Diskriminierung von jungen Erwachsenen wahrscheinlich
verfassungswidrig
Junge Erwachsene unter 25 Jahren, die im eigenen Haushalt leben,
wird die Mindestsicherung nun auch dann auf 75 Prozent gekürzt, wenn
sie an einer Schulungsmaßnahme im Auftrag des AMS oder
Integrationsmaßnahmen teilnehmen: „Die unsachgemäße und daher wohl
gleichheitswidrige Schlechterstellung von jungen Erwachsenen ist sehr
wahrscheinlich verfassungswidrig. Die Betroffenen verlieren dadurch
bis zu 3.627 Euro pro Jahr“, so Pühringer und Ellensohn. Die Grünen
lehnen deshalb auch die sofortige zweite Lesung ab und fordern
Bürgermeister Ludwig auf, das Gesetz – sollte es dennoch beschlossen
werden – nicht zu beurkunden.
3000 Euro im Jahr weniger für Menschen mit Behinderung
Mit bis zu 3.016 Euro weniger im Jahr müssen zudem Menschen mit
Behinderung, chronisch Kranke und alte Menschen zukünftig auskommen,
wenn sie Anspruch auf Dauerleistung hatten. Denn sie werden von SPÖ
und Neos gleich doppelt in die Mangel genommen: Bis zu 1.209 Euro
verlieren sie, da die Sonderzahlungen ab 1.1.2026 halbiert werden.

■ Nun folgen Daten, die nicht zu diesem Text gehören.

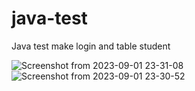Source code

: # java-test
Java test make login and table student

![Screenshot from 2023-09-01 23-31-08](https://github.com/muhajiralfath/java-test/assets/74364395/80f52936-31b9-46d6-813a-5ebd2f1e0599)
![Screenshot from 2023-09-01 23-30-52](https://github.com/muhajiralfath/java-test/assets/74364395/f6a4bae2-fb0f-4dfb-828f-8efaf7253757)
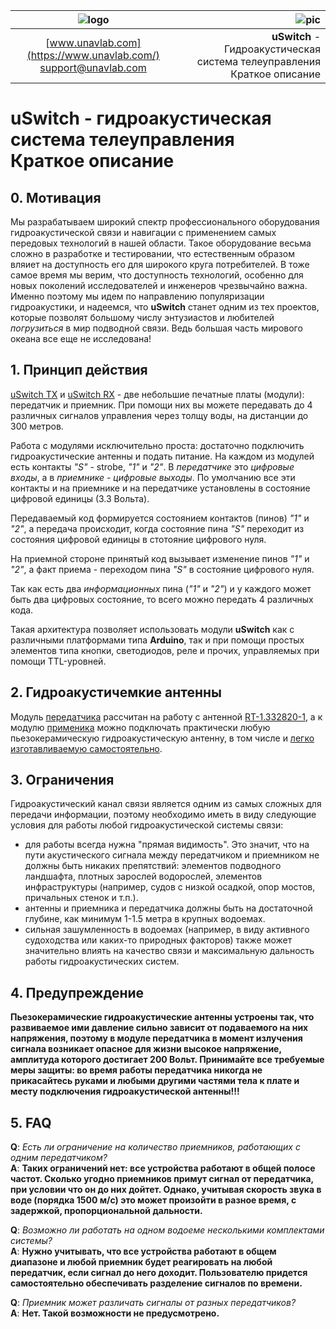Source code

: 
| ![logo](https://ucnl.github.io/documentation/sm_logo.png) | ![pic]() |
| :---: | ---: |
| [www.unavlab.com](https://www.unavlab.com/) <br/> [support@unavlab.com](mailto:support@unavlab.com) | **uSwitch** - Гидроакустическая система телеуправления <br/> Краткое описание |

# **uSwitch** - гидроакустическая система телеуправления <br/> Краткое описание

<div style="page-break-after: always;"></div>

## 0. Мотивация
Мы разрабатываем широкий спектр профессионального оборудования гидроакустической связи и навигации с применением самых передовых технологий в нашей области. Такое оборудование весьма сложно в разработке и тестировании, что естественным образом вляиет на доступность его для широкого круга потребителей. 
В тоже самое время мы верим, что доступность технологий, особенно для новых поколений исследователей и инженеров чрезвычайно важна. Именно поэтому мы идем по направлению популяризации гидроакустики, и надеемся, что **uSwitch** станет одним из тех проектов, которые позволят большому числу энтузиастов и любителей _погрузиться_ в мир подводной связи. Ведь большая часть мирового океана все еще не исследована!


## 1. Принцип действия
[uSwitch TX](/documentation/RU/uSwitch/uSwitch_TX_Specification_ru) и [uSwitch RX](/documentation/RU/uSwitch/uSwitch_RX_Specification_ru) - две небольшие печатные платы (модули): передатчик и приемник. При помощи них вы можете передавать до 4 различных сигналов управления через толщу воды, на дистанции до 300 метров.

Работа с модулями исключительно проста: достаточно подключить гидроакустические антенны и подать питание.
На каждом из модулей есть контакты *"S"* - strobe, *"1"* и *"2"*. В _передатчике_ это _цифровые входы_, а в _приемнике_ - _цифровые выходы_.
По умолчанию все эти контакты и на приемнике и на передатчике установлены в состояние цифровой единицы (3.3 Вольта). 

Передаваемый код формируется состоянием контактов (пинов) *"1"* и *"2"*, а передача происходит, когда состояние пина *"S"* переходит из состояния цифровой единицы в стотояние цифрового нуля.

На приемной стороне принятый код вызывает изменение пинов *"1"* и *"2"*, а факт приема - переходом пина *"S"* в состояние цифрового нуля.

Так как есть два _информационных_ пина (*"1"* и *"2"*) и у каждого может быть два цифровых состояние, то всего можно передать 4 различных кода.

Такая архитектура позволяет использовать модули **uSwitch** как с различными платформами типа **Arduino**, так и при помощи простых элементов типа кнопки, светодиодов, реле и прочих, управляемых при помощи TTL-уровней.

## 2. Гидроакустичемкие антенны
Модуль [передатчика](/documentation/RU/uSwitch/uSwitch_TX_Specification_ru) рассчитан на работу с антенной [RT-1.332820-1](/documentation/RU/Transducers/RT_1_332820_1_Specification_ru), а к модулю [применика](/documentation/RU/uSwitch/uSwitch_RX_Specification_ru) можно подключать практически любую пьезокерамическую гидроакустическую антенну, в том числе и [легко изготавливаемую самостоятельно](https://diy.unavlab.com/projects/disk_hydrophone/README_RU.html).

## 3. Ограничения
Гидроакустический канал связи является одним из самых сложных для передачи информации, поэтому необходимо иметь в виду следующие условия для работы любой гидроакустической системы связи:
- для работы всегда нужна "прямая видимость". Это значит, что на пути акустического сигнала между передатчиком и приемником не должны быть никаких препятствий: элементов подводного ландшафта, плотных зарослей водорослей, элементов инфраструктуры (например, судов с низкой осадкой, опор мостов, причальных стенок и т.п.). 
- антенны и приемника и передатчика должны быть на достаточной глубине, как минимум 1-1.5 метра в крупных водоемах.
- сильная зашумленность в водоемах (например, в виду активного судоходства или каких-то природных факторов) также может значительно влиять на качество связи и максимальную дальность работы гидроакустических систем.

## 4. Предупреждение
**Пьезокерамические гидроакустические антенны устроены так, что развиваемое ими давление сильно зависит от подаваемого на них напряжения, поэтому в модуле передатчика в момент излучения сигнала возникает опасное для жизни высокое напряжение, амплитуда которого достигает 200 Вольт. Принимайте все требуемые меры защиты: во время работы передатчика никогда не прикасайтесь руками и любыми другими частями тела к плате и месту подключения гидроакустической антенны!!!**


## 5. FAQ
**Q**: *Есть ли ограничение на количество приемников, работающих с одним передатчиком?*  
**А**: **Таких ограничений нет: все устройства работают в общей полосе частот. Сколько угодно приемников примут сигнал от передатчика, при условии что он до них дойтет. Однако, учитывая скорость звука в воде (порядка 1500 м/с) это может произойти в разное время, с задержкой, пропорциональной дальности.**  

**Q**: *Возможно ли работать на одном водоеме несколькими комплектами системы?*  
**A**: **Нужно учитывать, что все устройства работают в общем диапазоне и любой приемник будет реагировать на любой передатчик, если сигнал до него доходит. Пользователю придется самостоятельно обеспечивать разделение сигналов по времени.**  

**Q**: *Приемник может различать сигналы от разных передатчиков?*  
**A**: **Нет. Такой возможности не предусмотрено.**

Doch damit nicht genug: SPÖ und Neos kürzen diesen Menschen auch noch
die Mietbeihilfe. Aufs Jahr gerechnet würden den Menschen dadurch
noch einmal bis zu 1.807 Euro fehlen – insgesamt also bis zu 3.000
Euro.
„Die Betroffenen haben keine andere Möglichkeit, ein Einkommen zu
erwirtschaften, weil sie arbeitsunfähig sind. Den verletzlichsten
Gruppen in unserer Stadt werden einfach 3.000 Euro pro Jahr gekürzt.
Das ist herzlos, unsozial und ungerecht”, so Pühringer und Ellensohn
abschließend.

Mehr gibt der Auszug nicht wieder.